=== EXERCISE INSTRUCTIONS ===
Read through the listing, and wherever a line holds the word "survey", return it.
Start of RECORDS PROVIDED
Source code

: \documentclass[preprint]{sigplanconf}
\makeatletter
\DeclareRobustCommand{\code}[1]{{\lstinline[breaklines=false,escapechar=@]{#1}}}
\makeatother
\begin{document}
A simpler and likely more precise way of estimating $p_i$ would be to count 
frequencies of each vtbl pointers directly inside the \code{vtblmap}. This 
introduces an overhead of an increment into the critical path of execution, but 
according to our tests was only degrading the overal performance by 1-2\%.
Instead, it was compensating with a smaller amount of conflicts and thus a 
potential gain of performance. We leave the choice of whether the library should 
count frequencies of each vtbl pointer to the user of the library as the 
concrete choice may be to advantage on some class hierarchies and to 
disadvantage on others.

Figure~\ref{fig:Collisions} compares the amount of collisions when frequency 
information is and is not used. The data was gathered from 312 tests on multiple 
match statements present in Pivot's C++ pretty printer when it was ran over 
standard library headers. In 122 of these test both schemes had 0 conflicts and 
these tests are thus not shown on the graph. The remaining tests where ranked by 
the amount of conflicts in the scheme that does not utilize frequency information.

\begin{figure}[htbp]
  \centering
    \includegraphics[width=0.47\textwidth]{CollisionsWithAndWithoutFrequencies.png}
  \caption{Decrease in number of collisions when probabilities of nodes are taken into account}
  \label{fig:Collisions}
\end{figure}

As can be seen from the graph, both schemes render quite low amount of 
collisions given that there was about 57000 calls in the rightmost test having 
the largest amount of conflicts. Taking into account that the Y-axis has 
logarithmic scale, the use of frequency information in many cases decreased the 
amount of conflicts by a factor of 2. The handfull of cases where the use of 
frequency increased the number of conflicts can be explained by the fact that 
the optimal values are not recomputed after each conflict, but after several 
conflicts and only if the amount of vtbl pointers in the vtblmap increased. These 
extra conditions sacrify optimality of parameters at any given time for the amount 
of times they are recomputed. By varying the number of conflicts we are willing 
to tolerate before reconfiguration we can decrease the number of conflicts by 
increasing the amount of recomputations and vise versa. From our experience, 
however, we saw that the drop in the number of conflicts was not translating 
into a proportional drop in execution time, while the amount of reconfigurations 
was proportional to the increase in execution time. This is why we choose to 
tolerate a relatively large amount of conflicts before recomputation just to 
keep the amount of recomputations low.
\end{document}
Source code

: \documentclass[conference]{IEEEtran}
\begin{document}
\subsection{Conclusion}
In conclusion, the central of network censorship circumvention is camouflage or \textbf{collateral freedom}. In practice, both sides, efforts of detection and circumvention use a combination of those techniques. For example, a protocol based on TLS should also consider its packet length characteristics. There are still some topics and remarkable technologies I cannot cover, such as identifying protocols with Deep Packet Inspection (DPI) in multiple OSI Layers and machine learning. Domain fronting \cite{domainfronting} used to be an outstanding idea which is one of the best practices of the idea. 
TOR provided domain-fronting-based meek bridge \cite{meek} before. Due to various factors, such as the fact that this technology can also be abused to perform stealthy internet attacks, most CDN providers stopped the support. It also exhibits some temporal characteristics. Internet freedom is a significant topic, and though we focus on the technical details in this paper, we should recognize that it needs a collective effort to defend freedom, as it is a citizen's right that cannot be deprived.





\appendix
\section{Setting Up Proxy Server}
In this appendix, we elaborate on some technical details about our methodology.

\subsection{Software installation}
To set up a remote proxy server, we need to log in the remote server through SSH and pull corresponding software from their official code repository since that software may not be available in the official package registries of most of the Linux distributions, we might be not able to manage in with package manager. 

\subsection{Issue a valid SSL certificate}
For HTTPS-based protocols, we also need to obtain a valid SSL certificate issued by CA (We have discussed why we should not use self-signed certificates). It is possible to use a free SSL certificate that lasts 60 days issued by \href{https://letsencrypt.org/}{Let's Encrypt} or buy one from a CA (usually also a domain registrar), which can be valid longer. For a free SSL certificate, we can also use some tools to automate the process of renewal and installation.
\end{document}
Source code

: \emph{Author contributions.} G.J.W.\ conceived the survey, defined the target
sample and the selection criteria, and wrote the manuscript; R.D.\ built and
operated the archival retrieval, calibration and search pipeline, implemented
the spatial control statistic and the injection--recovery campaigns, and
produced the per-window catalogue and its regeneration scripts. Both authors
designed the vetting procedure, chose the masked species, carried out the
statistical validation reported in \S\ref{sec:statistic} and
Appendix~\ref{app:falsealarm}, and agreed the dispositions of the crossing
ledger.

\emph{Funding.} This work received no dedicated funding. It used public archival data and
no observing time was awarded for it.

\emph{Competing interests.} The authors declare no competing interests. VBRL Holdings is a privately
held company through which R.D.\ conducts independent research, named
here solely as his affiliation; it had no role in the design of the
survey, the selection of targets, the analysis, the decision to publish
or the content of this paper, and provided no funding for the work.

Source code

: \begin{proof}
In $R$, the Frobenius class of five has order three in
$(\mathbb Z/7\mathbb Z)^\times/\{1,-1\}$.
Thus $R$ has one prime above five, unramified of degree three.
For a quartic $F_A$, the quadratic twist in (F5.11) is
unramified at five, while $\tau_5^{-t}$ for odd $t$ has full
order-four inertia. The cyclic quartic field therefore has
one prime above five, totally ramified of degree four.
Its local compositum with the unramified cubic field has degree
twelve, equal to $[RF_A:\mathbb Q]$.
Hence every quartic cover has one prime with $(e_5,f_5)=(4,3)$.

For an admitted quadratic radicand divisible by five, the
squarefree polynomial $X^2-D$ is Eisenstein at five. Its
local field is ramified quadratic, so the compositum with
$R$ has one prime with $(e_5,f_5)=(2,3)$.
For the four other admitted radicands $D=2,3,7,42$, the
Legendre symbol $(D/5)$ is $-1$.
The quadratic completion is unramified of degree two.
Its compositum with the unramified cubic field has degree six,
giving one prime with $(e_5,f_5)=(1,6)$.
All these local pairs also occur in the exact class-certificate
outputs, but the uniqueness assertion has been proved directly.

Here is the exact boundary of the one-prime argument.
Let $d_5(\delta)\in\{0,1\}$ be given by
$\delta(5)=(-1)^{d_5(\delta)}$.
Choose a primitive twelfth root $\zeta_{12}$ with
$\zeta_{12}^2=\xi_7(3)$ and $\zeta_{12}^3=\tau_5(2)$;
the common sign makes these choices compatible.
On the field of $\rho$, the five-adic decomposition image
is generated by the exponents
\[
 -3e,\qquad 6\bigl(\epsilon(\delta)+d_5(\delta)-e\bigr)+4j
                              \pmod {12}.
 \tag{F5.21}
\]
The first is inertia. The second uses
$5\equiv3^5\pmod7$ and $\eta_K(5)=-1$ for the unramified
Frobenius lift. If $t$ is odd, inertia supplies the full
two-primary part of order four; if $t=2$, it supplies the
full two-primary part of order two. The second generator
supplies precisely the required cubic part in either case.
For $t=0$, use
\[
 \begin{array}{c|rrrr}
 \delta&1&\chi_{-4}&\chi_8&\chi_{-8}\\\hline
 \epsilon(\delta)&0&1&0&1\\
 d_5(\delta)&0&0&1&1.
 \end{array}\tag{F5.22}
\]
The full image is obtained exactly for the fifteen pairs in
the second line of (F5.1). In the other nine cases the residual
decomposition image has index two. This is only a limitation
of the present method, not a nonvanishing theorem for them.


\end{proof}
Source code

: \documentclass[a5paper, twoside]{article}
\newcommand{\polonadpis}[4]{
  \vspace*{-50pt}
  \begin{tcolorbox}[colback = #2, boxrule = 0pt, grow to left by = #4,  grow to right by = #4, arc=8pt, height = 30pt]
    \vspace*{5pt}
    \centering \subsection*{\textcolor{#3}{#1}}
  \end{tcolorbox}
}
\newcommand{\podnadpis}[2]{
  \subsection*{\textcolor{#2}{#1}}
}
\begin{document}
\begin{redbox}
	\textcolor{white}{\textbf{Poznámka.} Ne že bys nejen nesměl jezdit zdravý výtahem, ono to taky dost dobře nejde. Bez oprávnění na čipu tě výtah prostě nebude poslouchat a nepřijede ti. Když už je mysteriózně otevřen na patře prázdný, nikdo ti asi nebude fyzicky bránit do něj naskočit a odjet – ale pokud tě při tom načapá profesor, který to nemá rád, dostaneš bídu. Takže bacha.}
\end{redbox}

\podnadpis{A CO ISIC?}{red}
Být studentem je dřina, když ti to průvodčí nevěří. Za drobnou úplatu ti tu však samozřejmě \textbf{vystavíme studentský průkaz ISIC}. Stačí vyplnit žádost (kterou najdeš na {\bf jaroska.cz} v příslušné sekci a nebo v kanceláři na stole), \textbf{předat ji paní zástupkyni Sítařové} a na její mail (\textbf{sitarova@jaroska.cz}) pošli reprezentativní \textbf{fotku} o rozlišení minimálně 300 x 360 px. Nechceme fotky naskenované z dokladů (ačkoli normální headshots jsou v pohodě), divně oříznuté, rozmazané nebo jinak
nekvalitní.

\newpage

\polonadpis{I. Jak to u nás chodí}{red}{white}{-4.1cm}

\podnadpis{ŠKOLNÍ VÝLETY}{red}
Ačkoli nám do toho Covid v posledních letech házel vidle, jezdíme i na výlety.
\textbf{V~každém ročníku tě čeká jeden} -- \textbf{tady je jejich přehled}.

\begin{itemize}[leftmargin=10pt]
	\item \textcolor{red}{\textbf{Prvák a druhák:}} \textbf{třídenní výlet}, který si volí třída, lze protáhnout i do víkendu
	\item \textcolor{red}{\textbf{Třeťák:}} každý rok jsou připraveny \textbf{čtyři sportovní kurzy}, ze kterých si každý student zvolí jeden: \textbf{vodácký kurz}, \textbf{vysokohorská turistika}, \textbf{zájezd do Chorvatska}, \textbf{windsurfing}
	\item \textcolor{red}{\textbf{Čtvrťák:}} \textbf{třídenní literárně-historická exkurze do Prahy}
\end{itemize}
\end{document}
End of RECORDS PROVIDED
=== SOLUTION TO THIS EXERCISE ===
: \emph{Author contributions.} G.J.W.\ conceived the survey, defined the target
survey, the selection of targets, the analysis, the decision to publish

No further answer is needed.